Tuesday, August 26, 2014

Mo' Meta Blues: The World According to Questlove by Ahmir "Questlove" Thompson and Ben Greenman

As a founding member of The Roots and a talented record producer, Questlove (or ?uestlove) has made his name in the hip-hop industry. But many don't realize he's actually a music fan first with a base of amazing depth and breadth, a true walking encyclopedia of music and musicians.

I'm not a hip-hop fan, but I am a music geek and I've read a lot of cool things about Questlove and his music geekdom. I read a positive review and thought I'd give this book a try. And I'm glad I did.

Ahmir's life is interesting, as are the stories of creation and evolution of The Roots. But what's more interesting are his opinions on music, his memories on sounds that stopped him in his tracks, and the fanboy moments that left him speechless. His loving Prince even though his parents disapproved; his loving the Beach Boys even though he's a big black hip hop guy.

I really enjoyed the book, and he made me go back to listen again to some great music in order to hear it Questlove's way. Music geeks unite!

Tuesday, August 19, 2014

Annie On My Mind by Nancy Garden

Almost from the moment they meet, there's something different and precious about the friendship between 17 year olds Liza and Annie. It's when the girls realize that perhaps it's not mere friendship - perhaps it's simply love - that things become anything but simple.

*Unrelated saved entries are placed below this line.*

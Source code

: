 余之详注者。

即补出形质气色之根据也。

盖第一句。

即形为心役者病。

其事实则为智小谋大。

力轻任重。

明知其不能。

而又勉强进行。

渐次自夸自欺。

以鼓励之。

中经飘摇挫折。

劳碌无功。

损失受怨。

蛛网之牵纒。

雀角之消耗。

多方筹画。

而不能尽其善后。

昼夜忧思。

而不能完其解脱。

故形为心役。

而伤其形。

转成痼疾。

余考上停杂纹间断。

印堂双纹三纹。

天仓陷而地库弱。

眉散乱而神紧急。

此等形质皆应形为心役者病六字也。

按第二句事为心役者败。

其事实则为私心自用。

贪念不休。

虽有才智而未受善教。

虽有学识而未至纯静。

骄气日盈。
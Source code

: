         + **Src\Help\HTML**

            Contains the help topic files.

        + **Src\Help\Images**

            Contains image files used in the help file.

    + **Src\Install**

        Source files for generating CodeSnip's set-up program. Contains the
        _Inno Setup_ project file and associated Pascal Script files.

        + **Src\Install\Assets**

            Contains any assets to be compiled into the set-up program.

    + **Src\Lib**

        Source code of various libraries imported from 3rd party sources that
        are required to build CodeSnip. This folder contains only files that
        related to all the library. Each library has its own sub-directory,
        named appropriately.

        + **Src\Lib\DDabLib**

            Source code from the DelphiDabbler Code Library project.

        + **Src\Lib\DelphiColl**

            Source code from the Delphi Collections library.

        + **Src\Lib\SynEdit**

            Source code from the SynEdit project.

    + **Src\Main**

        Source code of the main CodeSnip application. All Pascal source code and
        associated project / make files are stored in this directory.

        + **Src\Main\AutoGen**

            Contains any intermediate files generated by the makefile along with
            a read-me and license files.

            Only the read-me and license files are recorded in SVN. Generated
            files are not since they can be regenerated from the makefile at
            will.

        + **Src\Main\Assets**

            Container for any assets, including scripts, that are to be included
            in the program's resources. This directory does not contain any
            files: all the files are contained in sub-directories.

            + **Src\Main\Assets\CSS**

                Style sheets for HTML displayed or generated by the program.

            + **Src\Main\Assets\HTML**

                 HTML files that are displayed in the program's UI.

I picked up this book because the author passed away recently. In a tribute, they discussed the ground this book broke for fair and accurate representation of same-sex couples in fiction. Seemed like a good enough reason to look it up.

The book was originally published in 1982, yet it's aged incredibly well; there are very few hints in the book to place it outside our own time. My audiobook (read by Rebecca Lowman) was 2008 commemorative edition, which also included a fairly extensive interview with the author on the book's impact and legacy both in her own life and in LGBTQ history.

It's a great book (the tension that builds through the middle section was agonizing for me!) and I can understand why it's had the impact it has. Gay or straight, it's a good love story and it's also a fair look at the impulsiveness of teenagers and the implications of unthought actions.

Thursday, August 7, 2014

Vacationland by Sarah Stonich

While some entitled people believe the planet revolves around them, the truth is that we each DO have a kind of world that circles around us - a web of friends, family, places, and acquaintances that are all connected (and maybe only connected) by you. This book, a series of interconnected yet independent short stories, is about one of those webs - a world that revolves around a way-north Minnesota resort.

Through these stories, you get a feel for the small town of Hatchet Inlet, for the guys who hang out in the coffee shop and the visitors to the resort. We see the resort in the 1960s during its heyday, and also through its decline, piece-by-piece demolition, and rebirth. Immigrants and draft-dodgers, native tribes, locals, and tourists all fill the stories with depth and diversity of view.

This is my very favorite form of storytelling, and Stonich does it incredibly well. Each story stands alone and tells its own tale, but taken together they intermesh and marry to provide a multi-faceted view of life. I thoroughly enjoyed this book.

Saturday, August 2, 2014

Port Chicago 50

by Steve Sheinkin, Audiobook Read by Dominic Hoffman

This is an oft-forgotten story of WWII.  Sheinkin tells it in a heartbreaking manner with this children's book.  In fact, I had not heard the story at all before the book became a sensation in educational discussion lists. 

During WWII, black servicemen were still segregated from their white peers.  At Port Chicago in San Francisco, those lines were strictly drawn.  Only the black men loaded bombs.  All the officers were white.  After a horrendous explosion killing more than 300 men, several black sailors became afraid of returning to duty. 

Initially, more than two hundred of them refused unless the conditions surrounding their work improved.  When told the punishment for mutiny was death, all but 50 agreed to go back to work.

This book chronicles the trial and controversy that followed.

Friday, August 1, 2014

How To Tell Toledo From the Night Sky by Lydia Netzer

Once upon a time astronomy, astrology, and religion were all the same thing - and to the characters in this book, sometimes they still are the same.

Irene is an astrophysicist working with particles to create miniature black holes in her lab. George is a cosmologist trying to prove the philosophical concepts of the universe as explained to him by the gods and goddesses who visit during his headaches. They couldn't be more different - except that when they meet, it seems the stars collide and planets realign.

Lydia Netzer does a wonderful job with scientifically geeky characters (see also her book Shine, Shine, Shine). This couple banters about physics and the cosmos in a way that truly makes it almost sexy. They're a great match; which was expected, because their mothers planned it so.

I had three different theories on what I thought might happen at the end of this book, and I was wrong. Satisfyingly wrong, even. What an odd, wonderful book!